Work required:
The lines you return must be all those in the data that hold the string "Fetches".

Data extracted from a collection

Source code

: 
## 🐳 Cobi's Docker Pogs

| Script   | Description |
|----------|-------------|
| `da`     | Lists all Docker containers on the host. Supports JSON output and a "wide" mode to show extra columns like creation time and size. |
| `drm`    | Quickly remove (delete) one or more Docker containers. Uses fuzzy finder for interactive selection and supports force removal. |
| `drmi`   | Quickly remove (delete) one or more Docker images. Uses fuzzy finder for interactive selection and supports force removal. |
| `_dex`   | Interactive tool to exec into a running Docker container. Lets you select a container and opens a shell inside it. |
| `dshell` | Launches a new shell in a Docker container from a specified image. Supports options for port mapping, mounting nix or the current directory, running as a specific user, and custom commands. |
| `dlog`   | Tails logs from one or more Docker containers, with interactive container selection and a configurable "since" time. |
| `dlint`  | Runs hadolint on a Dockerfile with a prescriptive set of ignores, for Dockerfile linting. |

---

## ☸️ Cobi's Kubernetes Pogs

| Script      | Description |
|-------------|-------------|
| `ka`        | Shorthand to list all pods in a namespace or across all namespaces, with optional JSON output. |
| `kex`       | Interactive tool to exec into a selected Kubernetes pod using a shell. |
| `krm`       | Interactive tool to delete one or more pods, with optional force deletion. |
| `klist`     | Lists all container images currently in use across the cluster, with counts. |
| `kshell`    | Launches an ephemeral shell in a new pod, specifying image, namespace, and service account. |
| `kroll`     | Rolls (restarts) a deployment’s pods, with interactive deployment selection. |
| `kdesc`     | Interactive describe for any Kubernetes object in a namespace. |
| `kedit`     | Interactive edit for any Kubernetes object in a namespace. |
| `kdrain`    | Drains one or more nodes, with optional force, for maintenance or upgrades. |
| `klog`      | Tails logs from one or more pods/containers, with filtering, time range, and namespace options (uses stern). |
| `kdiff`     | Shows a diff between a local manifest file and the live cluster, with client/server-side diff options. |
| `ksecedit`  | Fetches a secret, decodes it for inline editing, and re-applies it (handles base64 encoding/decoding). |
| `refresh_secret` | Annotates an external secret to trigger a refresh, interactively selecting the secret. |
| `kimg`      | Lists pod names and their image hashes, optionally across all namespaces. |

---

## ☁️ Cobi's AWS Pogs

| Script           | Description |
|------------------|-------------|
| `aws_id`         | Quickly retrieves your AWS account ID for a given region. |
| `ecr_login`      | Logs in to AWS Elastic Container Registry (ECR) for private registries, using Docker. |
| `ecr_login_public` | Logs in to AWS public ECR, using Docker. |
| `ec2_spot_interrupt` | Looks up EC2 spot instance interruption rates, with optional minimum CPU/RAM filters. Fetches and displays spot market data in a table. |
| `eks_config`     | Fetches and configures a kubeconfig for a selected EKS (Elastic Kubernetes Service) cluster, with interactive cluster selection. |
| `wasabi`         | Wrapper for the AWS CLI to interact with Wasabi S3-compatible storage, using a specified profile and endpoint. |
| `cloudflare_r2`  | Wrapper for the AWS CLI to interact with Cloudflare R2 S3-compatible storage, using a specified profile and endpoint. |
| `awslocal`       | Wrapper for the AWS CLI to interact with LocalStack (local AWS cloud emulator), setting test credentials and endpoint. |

Reply to the exercise:
| `ksecedit`  | Fetches a secret, decodes it for inline editing, and re-applies it (handles base64 encoding/decoding). |
| `ec2_spot_interrupt` | Looks up EC2 spot instance interruption rates, with optional minimum CPU/RAM filters. Fetches and displays spot market data in a table. |
| `eks_config`     | Fetches and configures a kubeconfig for a selected EKS (Elastic Kubernetes Service) cluster, with interactive cluster selection. |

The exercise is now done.